Self Forcing trains autoregressive video diffusion models by
simulating the inference process during training
, performing autoregressive rollout with KV caching. It resolves the train-test distribution mismatch and enables
real-time, streaming video generation on a single RTX 4090
while matching the quality of state-of-the-art diffusion models.
Requirements
We tested this repo on the following setup:
Nvidia GPU with at least 24 GB memory (RTX 4090, A100, and H100 are tested).
Linux operating system.
64 GB RAM.
Other hardware setup could also work but hasn't been tested.
Installation
Create a conda environment and install dependencies:
Our model works better with long, detailed prompts
since it's trained with such prompts. We will integrate prompt extension into the codebase (similar to
Wan2.1
) in the future. For now, it is recommended to use third-party LLMs (such as GPT-4o) to extend your prompt before providing to the model.

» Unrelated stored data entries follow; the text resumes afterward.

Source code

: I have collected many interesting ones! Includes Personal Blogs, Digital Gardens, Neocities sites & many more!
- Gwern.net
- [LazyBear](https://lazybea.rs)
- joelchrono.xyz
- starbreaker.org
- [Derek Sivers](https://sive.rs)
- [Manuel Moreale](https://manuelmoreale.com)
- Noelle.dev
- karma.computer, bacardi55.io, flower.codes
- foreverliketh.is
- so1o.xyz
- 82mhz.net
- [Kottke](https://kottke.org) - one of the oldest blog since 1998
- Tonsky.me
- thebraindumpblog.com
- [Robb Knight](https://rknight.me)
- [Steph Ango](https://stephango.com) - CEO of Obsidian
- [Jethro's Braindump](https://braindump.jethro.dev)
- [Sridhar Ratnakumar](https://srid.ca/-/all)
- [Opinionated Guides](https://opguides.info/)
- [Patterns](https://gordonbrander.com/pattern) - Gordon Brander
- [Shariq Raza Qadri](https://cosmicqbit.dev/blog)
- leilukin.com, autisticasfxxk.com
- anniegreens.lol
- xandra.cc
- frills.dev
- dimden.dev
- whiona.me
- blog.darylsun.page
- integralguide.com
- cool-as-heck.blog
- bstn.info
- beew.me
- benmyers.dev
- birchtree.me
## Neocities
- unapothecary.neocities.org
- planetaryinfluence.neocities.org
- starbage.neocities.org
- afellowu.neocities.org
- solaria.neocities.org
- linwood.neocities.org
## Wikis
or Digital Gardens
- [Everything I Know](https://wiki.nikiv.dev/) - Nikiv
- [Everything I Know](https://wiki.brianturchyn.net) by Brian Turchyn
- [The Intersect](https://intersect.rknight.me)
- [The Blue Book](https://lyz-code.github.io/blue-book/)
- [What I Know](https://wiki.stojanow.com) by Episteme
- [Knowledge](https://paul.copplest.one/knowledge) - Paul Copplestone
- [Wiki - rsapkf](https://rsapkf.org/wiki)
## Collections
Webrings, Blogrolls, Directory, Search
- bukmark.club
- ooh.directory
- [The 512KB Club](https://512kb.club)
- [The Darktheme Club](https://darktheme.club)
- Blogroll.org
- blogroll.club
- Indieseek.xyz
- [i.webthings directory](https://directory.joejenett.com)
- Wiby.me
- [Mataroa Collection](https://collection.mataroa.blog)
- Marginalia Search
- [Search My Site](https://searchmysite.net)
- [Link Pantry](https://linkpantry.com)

You may want to adjust FPS so it plays smoothly on your device.
The speed can be improved by enabling
torch.compile
,
TAEHV-VAE
, or using FP8 Linear layers, although the latter two options may sacrifice quality. It is recommended to use
torch.compile
if possible and enable TAEHV-VAE if further speedup is needed.
CLI Inference
Example inference script using the chunk-wise autoregressive checkpoint trained with DMD:
Note: Our training algorithm (except for the GAN version) is data-free (
no video data is needed
). For now, we directly provide the ODE initialization checkpoint and will add more instructions on how to perform ODE initialization in the future (which is identical to the process described in the
CausVid
repo).
Our training run uses 600 iterations and completes in under 2 hours using 64 H100 GPUs. By implementing gradient accumulation, it should be possible to reproduce the results in less than 16 hours using 8 H100 GPUs.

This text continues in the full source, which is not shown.